* _Exercise goal_
In the listing below, start your output at the line with "First, understand the" and end it after the line with "Examine your code", copying every line exactly.

* _Extracted data_
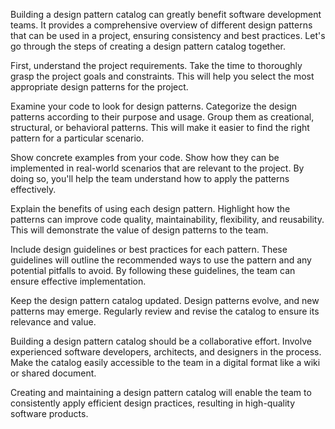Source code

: Building a design pattern catalog can greatly benefit software development teams. It provides a comprehensive overview of different design patterns that can be used in a project, ensuring consistency and best practices. Let's go through the steps of creating a design pattern catalog together.

First, understand the project requirements. Take the time to thoroughly grasp the project goals and constraints. This will help you select the most appropriate design patterns for the project.

Examine your code to look for design patterns.  Categorize the design patterns according to their purpose and usage. Group them as creational, structural, or behavioral patterns. This will make it easier to find the right pattern for a particular scenario.

Show concrete examples from your code. Show how they can be implemented in real-world scenarios that are relevant to the project. By doing so, you'll help the team understand how to apply the patterns effectively.

Explain the benefits of using each design pattern. Highlight how the patterns can improve code quality, maintainability, flexibility, and reusability. This will demonstrate the value of design patterns to the team.

Include design guidelines or best practices for each pattern. These guidelines will outline the recommended ways to use the pattern and any potential pitfalls to avoid. By following these guidelines, the team can ensure effective implementation.

Keep the design pattern catalog updated. Design patterns evolve, and new patterns may emerge. Regularly review and revise the catalog to ensure its relevance and value.

Building a design pattern catalog should be a collaborative effort. Involve experienced software developers, architects, and designers in the process. Make the catalog easily accessible to the team in a digital format like a wiki or shared document.

Creating and maintaining a design pattern catalog will enable the team to consistently apply efficient design practices, resulting in high-quality software products.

* _Answer for this exercise_
First, understand the project requirements. Take the time to thoroughly grasp the project goals and constraints. This will help you select the most appropriate design patterns for the project.

Examine your code to look for design patterns.  Categorize the design patterns according to their purpose and usage. Group them as creational, structural, or behavioral patterns. This will make it easier to find the right pattern for a particular scenario.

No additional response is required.